WHAT TO DO — Your answer should consist of all lines in the listing that hold the word "without".

LISTED RECORDS —
/---
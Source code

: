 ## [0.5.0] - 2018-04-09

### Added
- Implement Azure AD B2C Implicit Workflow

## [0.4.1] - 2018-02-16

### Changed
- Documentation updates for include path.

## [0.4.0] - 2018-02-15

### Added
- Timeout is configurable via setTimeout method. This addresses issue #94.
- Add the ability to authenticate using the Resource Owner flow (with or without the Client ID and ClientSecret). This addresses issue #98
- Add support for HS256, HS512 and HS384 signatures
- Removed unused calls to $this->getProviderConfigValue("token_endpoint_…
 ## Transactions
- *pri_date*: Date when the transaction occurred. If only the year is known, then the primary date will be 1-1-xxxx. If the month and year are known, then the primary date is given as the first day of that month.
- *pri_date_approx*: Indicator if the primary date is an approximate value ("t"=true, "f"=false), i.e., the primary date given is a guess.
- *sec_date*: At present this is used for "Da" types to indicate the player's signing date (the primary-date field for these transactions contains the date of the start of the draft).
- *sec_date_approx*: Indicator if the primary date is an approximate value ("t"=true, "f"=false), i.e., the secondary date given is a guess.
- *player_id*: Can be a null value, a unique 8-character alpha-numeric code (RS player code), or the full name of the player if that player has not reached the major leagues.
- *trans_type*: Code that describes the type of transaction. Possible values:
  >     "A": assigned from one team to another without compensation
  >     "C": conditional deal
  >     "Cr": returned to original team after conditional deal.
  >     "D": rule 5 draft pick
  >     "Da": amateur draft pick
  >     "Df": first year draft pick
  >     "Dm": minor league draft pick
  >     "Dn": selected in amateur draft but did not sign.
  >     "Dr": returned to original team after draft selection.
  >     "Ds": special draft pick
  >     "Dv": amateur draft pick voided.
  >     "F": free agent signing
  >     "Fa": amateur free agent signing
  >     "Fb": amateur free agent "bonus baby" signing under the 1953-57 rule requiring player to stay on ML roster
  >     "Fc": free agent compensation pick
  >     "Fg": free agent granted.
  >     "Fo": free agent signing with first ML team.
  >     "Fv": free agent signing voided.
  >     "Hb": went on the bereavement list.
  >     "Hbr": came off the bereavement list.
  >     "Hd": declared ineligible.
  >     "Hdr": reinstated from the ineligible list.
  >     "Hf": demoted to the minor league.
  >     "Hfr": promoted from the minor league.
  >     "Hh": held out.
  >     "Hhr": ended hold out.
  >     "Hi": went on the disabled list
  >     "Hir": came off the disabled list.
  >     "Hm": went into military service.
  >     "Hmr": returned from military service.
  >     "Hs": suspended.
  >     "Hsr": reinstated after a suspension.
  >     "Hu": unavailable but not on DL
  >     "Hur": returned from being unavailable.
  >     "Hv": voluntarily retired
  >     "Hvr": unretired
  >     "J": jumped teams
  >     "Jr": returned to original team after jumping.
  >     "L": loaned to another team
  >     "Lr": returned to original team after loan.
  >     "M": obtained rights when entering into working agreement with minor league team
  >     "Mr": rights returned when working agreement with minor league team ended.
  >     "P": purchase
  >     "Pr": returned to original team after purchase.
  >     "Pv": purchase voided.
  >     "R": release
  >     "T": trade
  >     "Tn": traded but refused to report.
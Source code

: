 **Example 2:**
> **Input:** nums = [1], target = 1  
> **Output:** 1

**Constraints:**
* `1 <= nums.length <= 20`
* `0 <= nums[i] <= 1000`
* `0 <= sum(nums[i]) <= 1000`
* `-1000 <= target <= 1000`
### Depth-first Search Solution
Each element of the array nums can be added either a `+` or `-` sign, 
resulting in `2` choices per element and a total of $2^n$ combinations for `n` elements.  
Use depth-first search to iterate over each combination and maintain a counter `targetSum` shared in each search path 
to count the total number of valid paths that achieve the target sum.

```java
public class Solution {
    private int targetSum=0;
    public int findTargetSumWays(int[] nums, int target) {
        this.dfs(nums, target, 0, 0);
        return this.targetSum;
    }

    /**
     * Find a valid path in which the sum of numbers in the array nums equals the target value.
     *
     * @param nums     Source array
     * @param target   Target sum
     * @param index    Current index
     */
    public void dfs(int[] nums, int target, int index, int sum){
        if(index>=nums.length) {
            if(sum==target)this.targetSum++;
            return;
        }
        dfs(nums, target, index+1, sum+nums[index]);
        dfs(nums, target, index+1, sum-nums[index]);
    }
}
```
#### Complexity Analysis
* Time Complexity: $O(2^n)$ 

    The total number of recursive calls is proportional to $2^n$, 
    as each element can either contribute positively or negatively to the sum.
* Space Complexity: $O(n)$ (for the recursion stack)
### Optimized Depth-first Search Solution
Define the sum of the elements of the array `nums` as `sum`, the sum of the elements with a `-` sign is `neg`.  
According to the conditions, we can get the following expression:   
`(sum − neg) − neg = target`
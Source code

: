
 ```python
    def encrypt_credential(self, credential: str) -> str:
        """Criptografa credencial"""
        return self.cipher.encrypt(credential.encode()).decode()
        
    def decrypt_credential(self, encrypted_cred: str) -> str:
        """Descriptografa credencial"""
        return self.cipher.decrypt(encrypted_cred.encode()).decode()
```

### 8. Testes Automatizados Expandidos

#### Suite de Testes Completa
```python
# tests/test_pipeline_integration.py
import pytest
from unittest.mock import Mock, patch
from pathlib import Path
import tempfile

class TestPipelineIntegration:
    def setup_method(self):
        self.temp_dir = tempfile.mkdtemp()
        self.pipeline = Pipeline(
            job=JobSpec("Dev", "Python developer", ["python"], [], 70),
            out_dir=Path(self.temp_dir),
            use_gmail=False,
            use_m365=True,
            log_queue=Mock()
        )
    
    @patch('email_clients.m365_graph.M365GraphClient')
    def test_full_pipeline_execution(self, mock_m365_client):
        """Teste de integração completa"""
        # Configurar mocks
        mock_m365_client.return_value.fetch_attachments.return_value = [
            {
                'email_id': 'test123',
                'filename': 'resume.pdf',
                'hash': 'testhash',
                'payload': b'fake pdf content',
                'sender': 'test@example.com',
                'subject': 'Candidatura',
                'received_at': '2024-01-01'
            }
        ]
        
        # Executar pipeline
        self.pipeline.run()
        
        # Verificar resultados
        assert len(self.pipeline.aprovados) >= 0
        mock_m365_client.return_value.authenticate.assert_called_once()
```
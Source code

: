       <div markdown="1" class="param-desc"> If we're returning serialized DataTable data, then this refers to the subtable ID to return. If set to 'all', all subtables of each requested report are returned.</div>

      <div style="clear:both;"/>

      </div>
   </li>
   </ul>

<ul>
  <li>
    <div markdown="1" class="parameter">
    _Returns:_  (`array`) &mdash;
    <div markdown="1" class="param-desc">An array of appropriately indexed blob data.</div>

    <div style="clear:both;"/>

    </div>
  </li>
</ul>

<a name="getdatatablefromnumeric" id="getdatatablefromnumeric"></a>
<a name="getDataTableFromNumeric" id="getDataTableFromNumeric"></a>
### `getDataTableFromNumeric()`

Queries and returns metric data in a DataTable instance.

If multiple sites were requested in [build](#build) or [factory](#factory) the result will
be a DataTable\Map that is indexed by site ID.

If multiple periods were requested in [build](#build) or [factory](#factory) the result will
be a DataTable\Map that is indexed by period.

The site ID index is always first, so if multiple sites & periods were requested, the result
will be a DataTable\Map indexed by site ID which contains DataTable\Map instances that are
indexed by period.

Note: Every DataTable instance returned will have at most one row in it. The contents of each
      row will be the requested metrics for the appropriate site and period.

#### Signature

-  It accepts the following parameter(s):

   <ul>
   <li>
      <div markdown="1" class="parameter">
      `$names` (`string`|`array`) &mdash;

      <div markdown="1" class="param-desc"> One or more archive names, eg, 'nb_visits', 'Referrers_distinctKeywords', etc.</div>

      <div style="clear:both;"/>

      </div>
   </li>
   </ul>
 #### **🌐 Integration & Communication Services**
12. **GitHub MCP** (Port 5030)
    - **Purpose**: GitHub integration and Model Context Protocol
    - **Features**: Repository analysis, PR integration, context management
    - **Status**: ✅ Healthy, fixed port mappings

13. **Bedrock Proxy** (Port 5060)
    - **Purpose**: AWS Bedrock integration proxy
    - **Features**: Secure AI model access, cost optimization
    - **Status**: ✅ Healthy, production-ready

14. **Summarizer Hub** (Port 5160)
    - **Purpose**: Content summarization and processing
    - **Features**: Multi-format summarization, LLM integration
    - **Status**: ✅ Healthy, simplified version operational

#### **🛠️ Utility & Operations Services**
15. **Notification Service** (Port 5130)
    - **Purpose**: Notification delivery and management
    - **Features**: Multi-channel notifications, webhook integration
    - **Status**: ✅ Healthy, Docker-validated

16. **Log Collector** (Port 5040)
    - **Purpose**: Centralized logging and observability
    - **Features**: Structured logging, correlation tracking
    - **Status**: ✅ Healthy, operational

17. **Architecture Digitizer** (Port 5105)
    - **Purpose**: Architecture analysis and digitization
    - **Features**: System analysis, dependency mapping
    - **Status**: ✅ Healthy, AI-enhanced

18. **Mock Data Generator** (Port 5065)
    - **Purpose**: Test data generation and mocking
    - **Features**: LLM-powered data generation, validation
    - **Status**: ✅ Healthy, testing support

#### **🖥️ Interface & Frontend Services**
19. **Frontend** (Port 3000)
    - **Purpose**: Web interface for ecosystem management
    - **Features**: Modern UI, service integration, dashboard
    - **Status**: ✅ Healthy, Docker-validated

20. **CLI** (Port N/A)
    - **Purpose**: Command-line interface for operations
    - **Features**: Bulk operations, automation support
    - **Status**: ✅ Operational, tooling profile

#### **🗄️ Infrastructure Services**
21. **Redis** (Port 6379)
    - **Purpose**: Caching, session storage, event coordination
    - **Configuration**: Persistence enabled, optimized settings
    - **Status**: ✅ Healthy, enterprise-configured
\---
YOUR SOLUTION —
- Add the ability to authenticate using the Resource Owner flow (with or without the Client ID and ClientSecret). This addresses issue #98
  >     "A": assigned from one team to another without compensation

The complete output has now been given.